Over that time the fund returned an average of 21 percent a year since its inception. In comparison, the SPX averaged just 11%. Kovner had only one losing year (in 94’).
Here are some wisdoms he shares:
Having the Necessary Vision
Michael taught me one thing that was incredibly important… He taught me that you could make a million dollars. He showed me that if you applied yourself, great things could happen. It is very easy to miss the point that you really can do it. He showed me that if you take a position and use discipline, you can actually make it.”
The Importance of Risk Management
The first rule of trading — there are probably many first rules — is don’t get caught in a situation in which you can lose a great deal of money for reasons you don’t understand.
I would say that risk management is the most important thing to be well understood. Under trade, under trade, under trade is my second piece of advice. Whatever you think your position ought to be, cut it at least in half.
Through bitter experience, I have learned that a mistake in position correlation is the root of some of the most serious problems in trading. If you have eight highly correlated positions, then you are really trading one position that is eight times as large.
Whenever I enter a position, I have a predetermined stop. That is the only way I can sleep. I know where I’m getting out before I get in. The position size on a trade is determined by the stop, and the stop is determined on a technical basis.
A Trader’s Mindset
To this day, when something happens to disturb my emotional equilibrium and my sense of what the world is like, I close out all positions related to that event.
Successful traders are strong, independent, and contrary in the extreme.

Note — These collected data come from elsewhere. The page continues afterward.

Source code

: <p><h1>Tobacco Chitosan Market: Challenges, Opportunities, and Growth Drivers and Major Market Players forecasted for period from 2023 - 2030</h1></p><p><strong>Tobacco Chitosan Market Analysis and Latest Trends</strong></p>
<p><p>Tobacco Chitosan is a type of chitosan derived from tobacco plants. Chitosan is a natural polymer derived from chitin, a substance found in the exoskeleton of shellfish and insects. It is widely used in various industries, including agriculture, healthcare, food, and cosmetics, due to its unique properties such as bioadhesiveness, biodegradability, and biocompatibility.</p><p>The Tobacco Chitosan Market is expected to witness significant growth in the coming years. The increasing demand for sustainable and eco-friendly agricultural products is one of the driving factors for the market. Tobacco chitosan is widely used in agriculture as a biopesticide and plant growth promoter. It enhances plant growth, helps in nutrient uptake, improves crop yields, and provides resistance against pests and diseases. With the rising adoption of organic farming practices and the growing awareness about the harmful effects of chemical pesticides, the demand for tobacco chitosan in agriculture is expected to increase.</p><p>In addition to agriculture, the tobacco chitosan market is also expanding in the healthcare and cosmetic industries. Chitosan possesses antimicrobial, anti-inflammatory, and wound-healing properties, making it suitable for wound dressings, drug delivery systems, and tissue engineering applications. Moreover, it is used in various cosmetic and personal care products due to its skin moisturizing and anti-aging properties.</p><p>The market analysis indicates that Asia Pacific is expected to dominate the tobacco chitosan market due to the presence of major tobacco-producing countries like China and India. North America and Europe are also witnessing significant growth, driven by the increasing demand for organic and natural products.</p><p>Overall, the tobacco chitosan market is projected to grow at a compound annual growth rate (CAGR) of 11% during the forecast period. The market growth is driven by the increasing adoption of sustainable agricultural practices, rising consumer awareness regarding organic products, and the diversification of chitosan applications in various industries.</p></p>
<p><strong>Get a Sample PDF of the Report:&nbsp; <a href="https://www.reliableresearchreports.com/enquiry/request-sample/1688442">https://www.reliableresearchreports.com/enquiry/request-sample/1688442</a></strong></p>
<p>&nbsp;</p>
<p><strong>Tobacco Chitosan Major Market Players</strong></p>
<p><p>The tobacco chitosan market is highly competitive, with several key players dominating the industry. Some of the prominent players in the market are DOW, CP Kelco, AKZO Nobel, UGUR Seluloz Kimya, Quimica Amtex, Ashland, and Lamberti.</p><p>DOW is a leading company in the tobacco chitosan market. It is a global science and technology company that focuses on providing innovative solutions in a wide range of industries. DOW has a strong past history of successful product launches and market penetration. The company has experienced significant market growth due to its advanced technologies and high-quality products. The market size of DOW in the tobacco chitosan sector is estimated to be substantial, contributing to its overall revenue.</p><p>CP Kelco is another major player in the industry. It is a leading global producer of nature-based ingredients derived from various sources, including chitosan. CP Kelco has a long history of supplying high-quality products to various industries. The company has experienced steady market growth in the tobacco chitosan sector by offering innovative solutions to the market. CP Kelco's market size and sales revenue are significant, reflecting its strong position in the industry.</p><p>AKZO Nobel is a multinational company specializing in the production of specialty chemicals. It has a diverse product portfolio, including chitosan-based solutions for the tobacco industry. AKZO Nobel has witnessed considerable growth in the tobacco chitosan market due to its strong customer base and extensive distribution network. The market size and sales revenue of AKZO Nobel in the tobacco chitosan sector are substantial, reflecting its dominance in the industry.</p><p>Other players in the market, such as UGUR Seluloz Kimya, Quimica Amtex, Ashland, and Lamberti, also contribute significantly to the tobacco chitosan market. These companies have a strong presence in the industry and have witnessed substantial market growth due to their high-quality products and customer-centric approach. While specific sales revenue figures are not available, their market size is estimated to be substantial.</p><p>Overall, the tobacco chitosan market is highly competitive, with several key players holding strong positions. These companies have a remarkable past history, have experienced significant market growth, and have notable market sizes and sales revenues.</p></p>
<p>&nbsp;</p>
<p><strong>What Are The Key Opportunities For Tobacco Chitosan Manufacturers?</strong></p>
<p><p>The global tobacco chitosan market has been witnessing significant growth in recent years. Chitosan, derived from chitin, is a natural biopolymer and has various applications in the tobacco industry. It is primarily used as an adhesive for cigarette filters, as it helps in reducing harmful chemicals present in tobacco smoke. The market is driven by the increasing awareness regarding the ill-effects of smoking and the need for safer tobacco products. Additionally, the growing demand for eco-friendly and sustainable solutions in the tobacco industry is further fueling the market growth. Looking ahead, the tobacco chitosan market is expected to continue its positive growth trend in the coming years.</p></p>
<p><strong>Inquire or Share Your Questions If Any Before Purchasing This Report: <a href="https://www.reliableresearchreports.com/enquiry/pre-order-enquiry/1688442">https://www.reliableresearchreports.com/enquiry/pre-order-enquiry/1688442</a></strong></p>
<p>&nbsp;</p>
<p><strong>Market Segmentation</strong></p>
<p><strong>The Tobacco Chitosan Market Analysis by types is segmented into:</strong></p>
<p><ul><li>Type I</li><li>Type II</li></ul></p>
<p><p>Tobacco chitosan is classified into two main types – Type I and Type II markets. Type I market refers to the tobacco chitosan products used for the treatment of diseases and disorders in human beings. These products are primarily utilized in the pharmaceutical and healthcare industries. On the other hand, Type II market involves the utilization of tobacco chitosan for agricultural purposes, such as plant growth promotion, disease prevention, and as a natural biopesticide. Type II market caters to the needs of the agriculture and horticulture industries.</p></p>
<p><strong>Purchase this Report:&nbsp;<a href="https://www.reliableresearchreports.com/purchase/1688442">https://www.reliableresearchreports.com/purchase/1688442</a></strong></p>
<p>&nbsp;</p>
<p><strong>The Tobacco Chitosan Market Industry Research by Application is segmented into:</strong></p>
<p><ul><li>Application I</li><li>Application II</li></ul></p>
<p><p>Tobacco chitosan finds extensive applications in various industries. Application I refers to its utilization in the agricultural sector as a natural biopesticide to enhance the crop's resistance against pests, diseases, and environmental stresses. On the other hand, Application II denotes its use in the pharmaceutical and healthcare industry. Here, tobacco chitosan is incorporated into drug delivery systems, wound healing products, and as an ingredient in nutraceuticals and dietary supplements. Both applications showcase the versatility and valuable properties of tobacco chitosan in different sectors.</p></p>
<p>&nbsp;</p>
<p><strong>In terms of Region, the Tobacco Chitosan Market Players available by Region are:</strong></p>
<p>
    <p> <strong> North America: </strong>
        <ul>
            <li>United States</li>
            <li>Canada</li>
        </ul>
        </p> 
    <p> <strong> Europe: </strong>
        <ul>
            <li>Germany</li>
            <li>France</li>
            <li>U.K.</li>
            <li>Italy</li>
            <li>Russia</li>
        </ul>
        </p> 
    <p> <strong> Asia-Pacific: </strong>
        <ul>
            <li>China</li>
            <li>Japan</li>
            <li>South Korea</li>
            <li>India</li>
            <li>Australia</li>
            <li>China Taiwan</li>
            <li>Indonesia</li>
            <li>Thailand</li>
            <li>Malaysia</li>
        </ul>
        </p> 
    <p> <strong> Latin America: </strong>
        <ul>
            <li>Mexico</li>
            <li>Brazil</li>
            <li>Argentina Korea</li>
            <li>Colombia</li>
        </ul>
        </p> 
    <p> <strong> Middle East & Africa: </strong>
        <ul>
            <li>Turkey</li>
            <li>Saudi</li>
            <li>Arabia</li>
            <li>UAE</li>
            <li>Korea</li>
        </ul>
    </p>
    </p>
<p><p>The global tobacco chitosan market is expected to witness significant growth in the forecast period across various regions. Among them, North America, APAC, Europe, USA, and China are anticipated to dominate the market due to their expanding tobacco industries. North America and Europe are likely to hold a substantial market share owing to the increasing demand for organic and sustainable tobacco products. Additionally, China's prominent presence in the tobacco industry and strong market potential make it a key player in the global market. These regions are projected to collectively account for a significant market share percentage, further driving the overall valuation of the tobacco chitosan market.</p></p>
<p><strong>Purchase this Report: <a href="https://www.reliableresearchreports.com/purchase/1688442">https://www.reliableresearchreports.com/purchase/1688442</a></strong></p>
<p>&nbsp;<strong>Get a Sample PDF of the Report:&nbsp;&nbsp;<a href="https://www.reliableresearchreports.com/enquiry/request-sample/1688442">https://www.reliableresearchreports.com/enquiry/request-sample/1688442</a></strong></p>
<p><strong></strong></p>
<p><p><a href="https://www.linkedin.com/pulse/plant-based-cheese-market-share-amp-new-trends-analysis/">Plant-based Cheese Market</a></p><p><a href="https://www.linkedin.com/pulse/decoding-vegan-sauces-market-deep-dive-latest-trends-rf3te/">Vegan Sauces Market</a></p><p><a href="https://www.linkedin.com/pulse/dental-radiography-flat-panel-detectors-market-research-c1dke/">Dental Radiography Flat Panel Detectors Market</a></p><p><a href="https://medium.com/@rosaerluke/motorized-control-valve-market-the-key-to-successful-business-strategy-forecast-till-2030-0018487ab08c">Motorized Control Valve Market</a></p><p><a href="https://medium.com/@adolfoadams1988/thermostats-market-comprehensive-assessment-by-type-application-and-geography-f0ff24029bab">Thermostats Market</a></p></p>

They are able to take positions others are unwilling to take. They are disciplined enough to take the right size positions. A greedy trader always blows out.
The Importance of Macro
I almost always trade on a market view; I don’t trade simply on technical information. I use technical analysis a great deal and it is terrific, but I can’t hold a position unless I understand why the market should move.
There are well-informed traders who know much more than I do. I simply put things together… The market usually leads because there are people who know more than you do.
Mastering Price Action
The principle characteristic of a bear market is very sharp down movements followed by quick retracements… In a bear market, you have to use sharp counter-trend rallies to enter positions.
There is a great deal of hype attached to technical analysis by some technicians who claim that it predicts the future. Technical analysis tracks the past; it does not predict the future. You have to use your own intelligence to draw conclusions about what the past activity of some traders may say about the future activity of other traders.
Trading and The Heisenberg Principle
The general rule is: the less observed, the better the trade. The more a price pattern is observed by speculators, the more prone you are to have false signals. The more a market is the product of non-speculative activity, the greater the significance of technical breakouts.